„Kampf bis zum wirtschaftlichen Ruin“

Saarbrücken · Die 22 saarländischen Krankenhäuser stehen vor einem Umbruch. Sie sollen Mehrfachstrukturen abbauen. In einem Papier des Gesundheitsministeriums ist von „Kannibalismus untereinander“ die Rede.

Allmählich werden die Umrisse der zukünftigen Krankenhauspolitik im Saarland erkennbar. Das Gesundheitsministerium sieht vor der 2017 anstehenden Erstellung eines neuen Krankenhausplans enormen Handlungsbedarf. Das lässt sich aus einer Analyse ableiten, die Fachleute des Ressorts erstellt haben und die von Ministerin Monika Bachmann und Staatssekretär Stephan Kolling (beide CDU ) abgesegnet ist.

Darin heißt es, die Träger der 22 Krankenhäuser müssten "Mut zur Veränderung und vor allem zur Kooperation" haben. Bis 2025 werde es eine Zentralisierung und Konzentration von Fachabteilungen geben, durch Mindestmengen und Qualitätsvorgaben. Diese würden von Bund und Land gefördert. Das Land will seine Zuschüsse für Investitionen in den Kliniken um mehrere Millionen im Jahr anheben.

Im Saarland gibt es der ministeriellen Bestandsaufnahme zufolge eine überdurchschnittlich hohe Krankenhaus- und Bettendichte mit hoher Auslastung.
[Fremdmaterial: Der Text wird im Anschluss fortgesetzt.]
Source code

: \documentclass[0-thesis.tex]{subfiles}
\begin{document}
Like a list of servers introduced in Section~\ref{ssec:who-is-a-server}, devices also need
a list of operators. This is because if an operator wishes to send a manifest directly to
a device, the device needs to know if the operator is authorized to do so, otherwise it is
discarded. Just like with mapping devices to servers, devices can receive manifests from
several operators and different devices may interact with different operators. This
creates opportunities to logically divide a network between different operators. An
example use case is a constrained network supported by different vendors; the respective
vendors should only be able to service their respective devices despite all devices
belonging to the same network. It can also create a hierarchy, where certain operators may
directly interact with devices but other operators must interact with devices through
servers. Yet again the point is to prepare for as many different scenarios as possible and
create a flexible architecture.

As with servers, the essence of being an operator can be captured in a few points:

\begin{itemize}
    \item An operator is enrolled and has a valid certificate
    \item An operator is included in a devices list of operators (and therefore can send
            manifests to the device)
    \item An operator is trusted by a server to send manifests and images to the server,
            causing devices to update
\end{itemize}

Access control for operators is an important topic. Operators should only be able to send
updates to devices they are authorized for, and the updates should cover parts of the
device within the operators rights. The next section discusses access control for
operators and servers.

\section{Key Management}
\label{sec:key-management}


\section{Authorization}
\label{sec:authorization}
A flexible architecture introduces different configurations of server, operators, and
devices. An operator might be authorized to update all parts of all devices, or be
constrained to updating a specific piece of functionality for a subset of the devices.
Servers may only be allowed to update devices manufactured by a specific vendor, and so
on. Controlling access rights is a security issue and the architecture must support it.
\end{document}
Die Krankenhäuser , überwiegend kleine Häuser in frei-gemeinnütziger Trägerschaft, hätten überdurchschnittlich viele Fachabteilungen. Es gebe "keine vernünftige Spezialisierung in Schwerpunktzentren".

Die Krankenhausträger hätten bisher stets am Erhalt und am Ausbau der eigenen Marktstellung gearbeitet, indem sie ihre Leistungen ausgeweitet und lukrative neue Bereiche etabliert hätten. Das Ministerium konstatiert einen "Kannibalismus der Krankenhäuser untereinander: Jeder will alles machen, auch in Häusern der Grundversorgung". Die Untersuchung des Ministeriums listet Mehrfachstrukturen in den Regionen Neunkirchen, Saarlouis/Dillingen, im Nordsaarland sowie in Saarbrücken auf. Die bisherigen Strukturen führen laut Ministerium zu einer "angebots-induzierten Nachfrage" (also medizinisch nicht unbedingt notwendigen Leistungen, die erbracht werden, um die vorhandenen stationären Kapazitäten auszulasten). Dass es dieses Phänomen gibt, wird von den Kassen bestätigt, von den Krankenhausträgern aber bestritten. Weiterhin führen die Klinikstrukturen aus Sicht des Ministeriums zu einem "ressourcenintensiven Kampf bis zum wirtschaftlichen Ruin auf Kosten der Träger und der Allgemeinheit".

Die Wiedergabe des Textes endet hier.